--- WHAT YOU NEED TO DO ---
The data is to be reproduced in full and without error.

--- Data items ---
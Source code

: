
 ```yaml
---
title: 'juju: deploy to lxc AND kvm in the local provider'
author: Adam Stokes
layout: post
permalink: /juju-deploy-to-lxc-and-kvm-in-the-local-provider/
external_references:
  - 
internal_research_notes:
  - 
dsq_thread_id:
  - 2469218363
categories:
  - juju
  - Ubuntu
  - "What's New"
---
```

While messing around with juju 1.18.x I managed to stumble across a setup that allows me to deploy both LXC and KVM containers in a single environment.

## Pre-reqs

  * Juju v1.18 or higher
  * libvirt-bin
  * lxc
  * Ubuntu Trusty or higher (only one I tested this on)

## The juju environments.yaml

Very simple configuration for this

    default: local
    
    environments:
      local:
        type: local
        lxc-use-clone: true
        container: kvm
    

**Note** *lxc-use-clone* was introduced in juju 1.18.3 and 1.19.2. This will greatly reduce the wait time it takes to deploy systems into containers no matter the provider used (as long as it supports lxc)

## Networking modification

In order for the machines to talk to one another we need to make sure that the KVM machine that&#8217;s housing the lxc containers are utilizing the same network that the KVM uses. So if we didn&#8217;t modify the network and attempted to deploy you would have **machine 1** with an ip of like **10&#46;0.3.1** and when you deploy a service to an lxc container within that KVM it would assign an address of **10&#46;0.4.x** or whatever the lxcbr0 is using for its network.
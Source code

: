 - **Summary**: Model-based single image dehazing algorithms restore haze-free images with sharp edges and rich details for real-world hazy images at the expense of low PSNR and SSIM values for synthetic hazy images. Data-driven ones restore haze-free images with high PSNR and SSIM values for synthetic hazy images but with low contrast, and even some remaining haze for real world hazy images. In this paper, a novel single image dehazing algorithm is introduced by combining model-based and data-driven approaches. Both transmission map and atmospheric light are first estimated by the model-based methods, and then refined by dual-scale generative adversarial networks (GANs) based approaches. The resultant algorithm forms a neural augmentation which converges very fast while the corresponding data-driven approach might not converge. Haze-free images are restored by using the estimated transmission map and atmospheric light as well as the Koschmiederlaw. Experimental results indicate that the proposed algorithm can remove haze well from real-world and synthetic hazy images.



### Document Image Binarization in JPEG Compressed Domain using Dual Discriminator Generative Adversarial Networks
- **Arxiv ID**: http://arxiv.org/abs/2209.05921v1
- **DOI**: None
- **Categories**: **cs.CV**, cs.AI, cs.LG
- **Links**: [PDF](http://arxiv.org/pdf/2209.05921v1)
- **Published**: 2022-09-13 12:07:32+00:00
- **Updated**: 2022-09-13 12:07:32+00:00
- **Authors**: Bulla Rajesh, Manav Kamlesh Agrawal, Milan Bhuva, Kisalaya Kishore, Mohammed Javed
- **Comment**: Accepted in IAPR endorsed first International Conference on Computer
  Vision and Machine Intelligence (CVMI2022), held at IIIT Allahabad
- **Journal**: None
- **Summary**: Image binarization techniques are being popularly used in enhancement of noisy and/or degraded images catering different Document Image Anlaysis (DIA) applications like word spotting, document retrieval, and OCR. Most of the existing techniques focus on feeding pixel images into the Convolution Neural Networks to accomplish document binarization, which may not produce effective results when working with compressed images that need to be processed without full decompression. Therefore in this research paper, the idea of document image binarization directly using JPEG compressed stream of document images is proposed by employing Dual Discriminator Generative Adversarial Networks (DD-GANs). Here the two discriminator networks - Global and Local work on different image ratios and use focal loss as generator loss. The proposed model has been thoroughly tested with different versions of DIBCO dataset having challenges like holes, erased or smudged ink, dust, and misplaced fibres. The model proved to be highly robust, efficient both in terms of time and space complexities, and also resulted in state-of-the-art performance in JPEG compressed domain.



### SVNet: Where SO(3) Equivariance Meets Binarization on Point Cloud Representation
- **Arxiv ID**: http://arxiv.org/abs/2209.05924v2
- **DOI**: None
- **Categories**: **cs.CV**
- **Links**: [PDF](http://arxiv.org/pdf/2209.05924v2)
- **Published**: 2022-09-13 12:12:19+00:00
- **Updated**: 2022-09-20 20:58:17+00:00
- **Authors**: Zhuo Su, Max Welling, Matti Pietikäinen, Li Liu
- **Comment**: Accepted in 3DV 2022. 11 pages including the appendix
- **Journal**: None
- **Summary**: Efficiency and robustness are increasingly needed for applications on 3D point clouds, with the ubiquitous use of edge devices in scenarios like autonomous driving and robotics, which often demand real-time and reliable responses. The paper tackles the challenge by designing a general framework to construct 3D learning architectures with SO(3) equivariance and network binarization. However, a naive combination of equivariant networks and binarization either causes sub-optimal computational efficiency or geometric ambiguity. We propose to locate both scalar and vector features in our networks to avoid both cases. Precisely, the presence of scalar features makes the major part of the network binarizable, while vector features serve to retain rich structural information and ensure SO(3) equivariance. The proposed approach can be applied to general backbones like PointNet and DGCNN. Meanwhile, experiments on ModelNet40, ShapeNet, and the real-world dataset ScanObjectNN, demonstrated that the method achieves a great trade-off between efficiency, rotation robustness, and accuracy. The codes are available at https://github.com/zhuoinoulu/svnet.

--- RESPONSE TO THIS EXERCISE ---
Source code

:
 ```yaml
---
title: 'juju: deploy to lxc AND kvm in the local provider'
author: Adam Stokes
layout: post
permalink: /juju-deploy-to-lxc-and-kvm-in-the-local-provider/
external_references:
  - 
internal_research_notes:
  - 
dsq_thread_id:
  - 2469218363
categories:
  - juju
  - Ubuntu
  - "What's New"
---
```

While messing around with juju 1.18.x I managed to stumble across a setup that allows me to deploy both LXC and KVM containers in a single environment.

## Pre-reqs

  * Juju v1.18 or higher
  * libvirt-bin
  * lxc
  * Ubuntu Trusty or higher (only one I tested this on)

## The juju environments.yaml

Very simple configuration for this

    default: local
    
    environments:
      local:
        type: local
        lxc-use-clone: true
        container: kvm
    

**Note** *lxc-use-clone* was introduced in juju 1.18.3 and 1.19.2. This will greatly reduce the wait time it takes to deploy systems into containers no matter the provider used (as long as it supports lxc)

## Networking modification

In order for the machines to talk to one another we need to make sure that the KVM machine that&#8217;s housing the lxc containers are utilizing the same network that the KVM uses. So if we didn&#8217;t modify the network and attempted to deploy you would have **machine 1** with an ip of like **10&#46;0.3.1** and when you deploy a service to an lxc container within that KVM it would assign an address of **10&#46;0.4.x** or whatever the lxcbr0 is using for its network.
Source code

: - **Summary**: Model-based single image dehazing algorithms restore haze-free images with sharp edges and rich details for real-world hazy images at the expense of low PSNR and SSIM values for synthetic hazy images. Data-driven ones restore haze-free images with high PSNR and SSIM values for synthetic hazy images but with low contrast, and even some remaining haze for real world hazy images. In this paper, a novel single image dehazing algorithm is introduced by combining model-based and data-driven approaches. Both transmission map and atmospheric light are first estimated by the model-based methods, and then refined by dual-scale generative adversarial networks (GANs) based approaches. The resultant algorithm forms a neural augmentation which converges very fast while the corresponding data-driven approach might not converge. Haze-free images are restored by using the estimated transmission map and atmospheric light as well as the Koschmiederlaw. Experimental results indicate that the proposed algorithm can remove haze well from real-world and synthetic hazy images.



### Document Image Binarization in JPEG Compressed Domain using Dual Discriminator Generative Adversarial Networks
- **Arxiv ID**: http://arxiv.org/abs/2209.05921v1
- **DOI**: None
- **Categories**: **cs.CV**, cs.AI, cs.LG
- **Links**: [PDF](http://arxiv.org/pdf/2209.05921v1)
- **Published**: 2022-09-13 12:07:32+00:00
- **Updated**: 2022-09-13 12:07:32+00:00
- **Authors**: Bulla Rajesh, Manav Kamlesh Agrawal, Milan Bhuva, Kisalaya Kishore, Mohammed Javed
- **Comment**: Accepted in IAPR endorsed first International Conference on Computer
  Vision and Machine Intelligence (CVMI2022), held at IIIT Allahabad
- **Journal**: None
- **Summary**: Image binarization techniques are being popularly used in enhancement of noisy and/or degraded images catering different Document Image Anlaysis (DIA) applications like word spotting, document retrieval, and OCR. Most of the existing techniques focus on feeding pixel images into the Convolution Neural Networks to accomplish document binarization, which may not produce effective results when working with compressed images that need to be processed without full decompression. Therefore in this research paper, the idea of document image binarization directly using JPEG compressed stream of document images is proposed by employing Dual Discriminator Generative Adversarial Networks (DD-GANs). Here the two discriminator networks - Global and Local work on different image ratios and use focal loss as generator loss. The proposed model has been thoroughly tested with different versions of DIBCO dataset having challenges like holes, erased or smudged ink, dust, and misplaced fibres. The model proved to be highly robust, efficient both in terms of time and space complexities, and also resulted in state-of-the-art performance in JPEG compressed domain.



### SVNet: Where SO(3) Equivariance Meets Binarization on Point Cloud Representation
- **Arxiv ID**: http://arxiv.org/abs/2209.05924v2
- **DOI**: None
- **Categories**: **cs.CV**
- **Links**: [PDF](http://arxiv.org/pdf/2209.05924v2)
- **Published**: 2022-09-13 12:12:19+00:00
- **Updated**: 2022-09-20 20:58:17+00:00
- **Authors**: Zhuo Su, Max Welling, Matti Pietikäinen, Li Liu
- **Comment**: Accepted in 3DV 2022. 11 pages including the appendix
- **Journal**: None
- **Summary**: Efficiency and robustness are increasingly needed for applications on 3D point clouds, with the ubiquitous use of edge devices in scenarios like autonomous driving and robotics, which often demand real-time and reliable responses. The paper tackles the challenge by designing a general framework to construct 3D learning architectures with SO(3) equivariance and network binarization. However, a naive combination of equivariant networks and binarization either causes sub-optimal computational efficiency or geometric ambiguity. We propose to locate both scalar and vector features in our networks to avoid both cases. Precisely, the presence of scalar features makes the major part of the network binarizable, while vector features serve to retain rich structural information and ensure SO(3) equivariance. The proposed approach can be applied to general backbones like PointNet and DGCNN. Meanwhile, experiments on ModelNet40, ShapeNet, and the real-world dataset ScanObjectNN, demonstrated that the method achieves a great trade-off between efficiency, rotation robustness, and accuracy. The codes are available at https://github.com/zhuoinoulu/svnet.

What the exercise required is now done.